Lescheva’s brows went up. “Forgotten?”
“Forgotten,” Mitch answered.
“Do you speak for everyone?” Lescheva asked.
“Everyone in this room,” Mitch answered.
“There is one other small matter,” Lescheva remarked.
“Otis Pierson,” Mitch guessed correctly.
Lescheva dipped his head to the side.
Mitch held his eyes.
Then, forcing it past the acid in his mouth, he stated, “I ask no questions, you tell no lies.”
There was his give.
Now it was up to Lescheva to let him take.
Lescheva studied Mitch then he looked at Tack.
“We are not done, you and me,” he said quietly.
“No, man, we are not,” Tack agreed and Lescheva again smiled.
“You often surprise me,” Lescheva remarked to Tack.
“That’s me,” Tack replied. “Full of surprises. Now, you gonna give Lawson his assurances and make your call or are we gonna get out our knitting needles and chat while we make scarves?”
“A worthy adversary is full of surprises,” Lescheva muttered.
“Man, seriously?
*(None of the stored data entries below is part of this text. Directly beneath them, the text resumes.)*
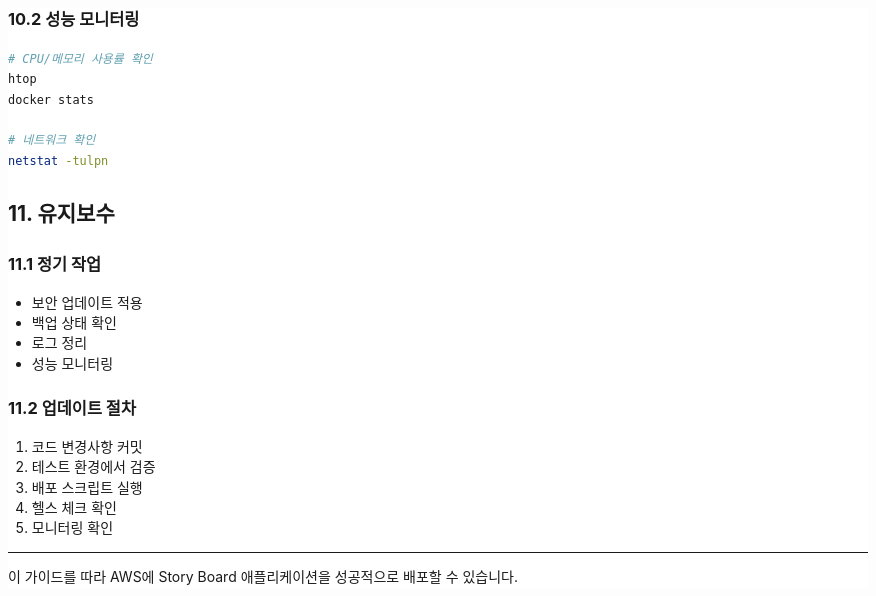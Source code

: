 ### 10.2 성능 모니터링

```bash
# CPU/메모리 사용률 확인
htop
docker stats

# 네트워크 확인
netstat -tulpn
```

## 11. 유지보수

### 11.1 정기 작업

- 보안 업데이트 적용
- 백업 상태 확인
- 로그 정리
- 성능 모니터링

### 11.2 업데이트 절차

1. 코드 변경사항 커밋
2. 테스트 환경에서 검증
3. 배포 스크립트 실행
4. 헬스 체크 확인
5. 모니터링 확인

---

이 가이드를 따라 AWS에 Story Board 애플리케이션을 성공적으로 배포할 수 있습니다.
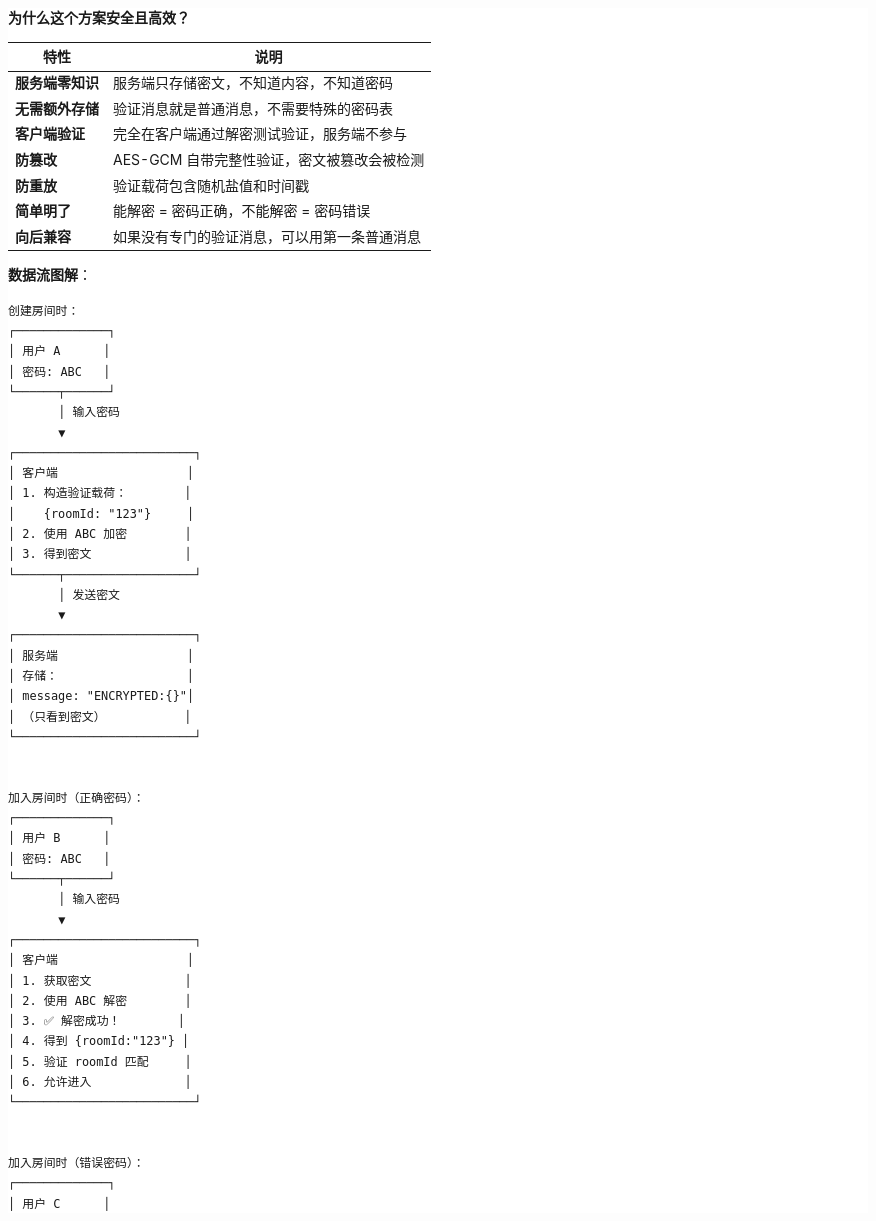 **为什么这个方案安全且高效？**

| 特性 | 说明 |
|------|------|
| **服务端零知识** | 服务端只存储密文，不知道内容，不知道密码 |
| **无需额外存储** | 验证消息就是普通消息，不需要特殊的密码表 |
| **客户端验证** | 完全在客户端通过解密测试验证，服务端不参与 |
| **防篡改** | AES-GCM 自带完整性验证，密文被篡改会被检测 |
| **防重放** | 验证载荷包含随机盐值和时间戳 |
| **简单明了** | 能解密 = 密码正确，不能解密 = 密码错误 |
| **向后兼容** | 如果没有专门的验证消息，可以用第一条普通消息 |

**数据流图解**：

```
创建房间时：
┌─────────────┐
│ 用户 A      │
│ 密码: ABC   │
└──────┬──────┘
       │ 输入密码
       ▼
┌─────────────────────────┐
│ 客户端                  │
│ 1. 构造验证载荷：        │
│    {roomId: "123"}     │
│ 2. 使用 ABC 加密        │
│ 3. 得到密文             │
└──────┬──────────────────┘
       │ 发送密文
       ▼
┌─────────────────────────┐
│ 服务端                  │
│ 存储：                  │
│ message: "ENCRYPTED:{}"│
│ （只看到密文）           │
└─────────────────────────┘


加入房间时（正确密码）：
┌─────────────┐
│ 用户 B      │
│ 密码: ABC   │
└──────┬──────┘
       │ 输入密码
       ▼
┌─────────────────────────┐
│ 客户端                  │
│ 1. 获取密文             │
│ 2. 使用 ABC 解密        │
│ 3. ✅ 解密成功！        │
│ 4. 得到 {roomId:"123"} │
│ 5. 验证 roomId 匹配     │
│ 6. 允许进入             │
└─────────────────────────┘


加入房间时（错误密码）：
┌─────────────┐
│ 用户 C      │
```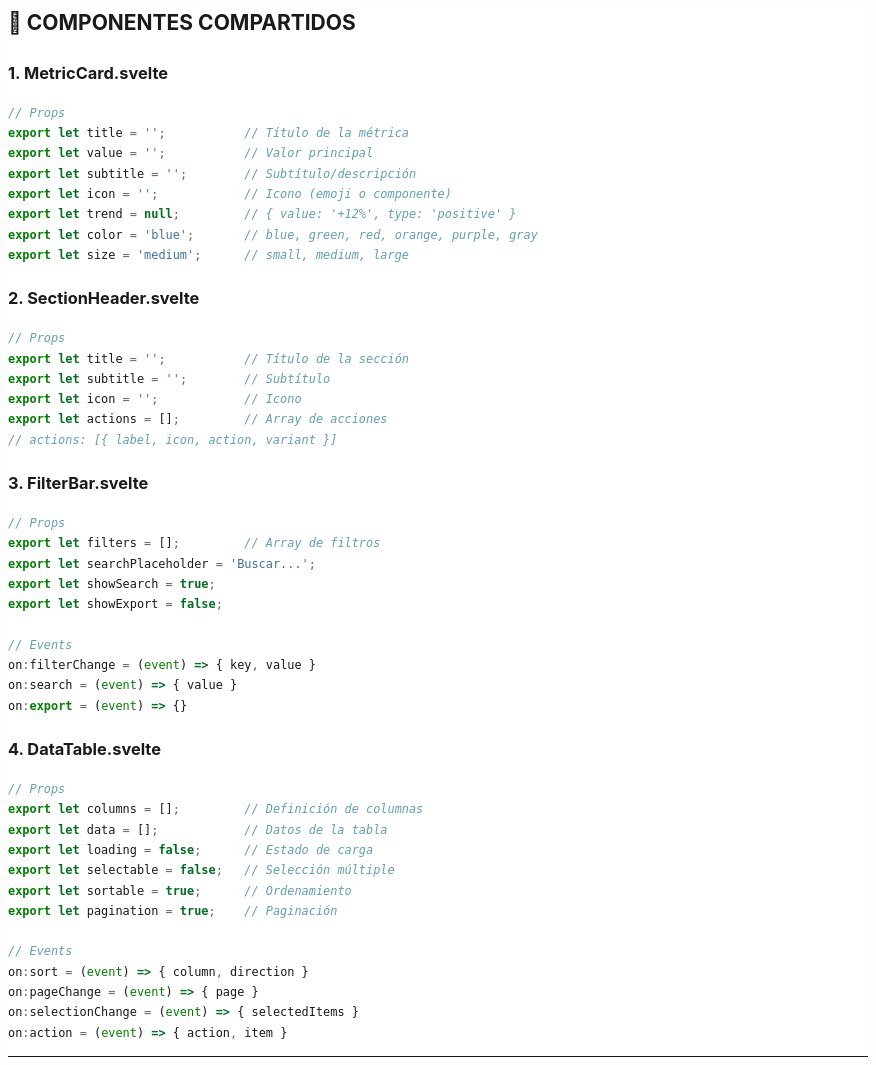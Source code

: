 
## 🔧 **COMPONENTES COMPARTIDOS**

### **1. MetricCard.svelte**
```javascript
// Props
export let title = '';           // Título de la métrica
export let value = '';           // Valor principal
export let subtitle = '';        // Subtítulo/descripción
export let icon = '';            // Icono (emoji o componente)
export let trend = null;         // { value: '+12%', type: 'positive' }
export let color = 'blue';       // blue, green, red, orange, purple, gray
export let size = 'medium';      // small, medium, large
```

### **2. SectionHeader.svelte**
```javascript
// Props
export let title = '';           // Título de la sección
export let subtitle = '';        // Subtítulo
export let icon = '';            // Icono
export let actions = [];         // Array de acciones
// actions: [{ label, icon, action, variant }]
```

### **3. FilterBar.svelte**
```javascript
// Props
export let filters = [];         // Array de filtros
export let searchPlaceholder = 'Buscar...';
export let showSearch = true;
export let showExport = false;

// Events
on:filterChange = (event) => { key, value }
on:search = (event) => { value }
on:export = (event) => {}
```

### **4. DataTable.svelte**
```javascript
// Props
export let columns = [];         // Definición de columnas
export let data = [];            // Datos de la tabla
export let loading = false;      // Estado de carga
export let selectable = false;   // Selección múltiple
export let sortable = true;      // Ordenamiento
export let pagination = true;    // Paginación

// Events
on:sort = (event) => { column, direction }
on:pageChange = (event) => { page }
on:selectionChange = (event) => { selectedItems }
on:action = (event) => { action, item }
```

---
We are not in a Bond movie. Make the fuckin’ call,” Tack clipped and at his loss of patience, everyone in the room shifted.
Lescheva looked to Mitch. “It would be a shame if any harm were to come to the beautiful Mara Hanover.”
He’d been watching her.
And he liked watching her.
Fuck.
Mitch drew in breath and the men in the room shifted again.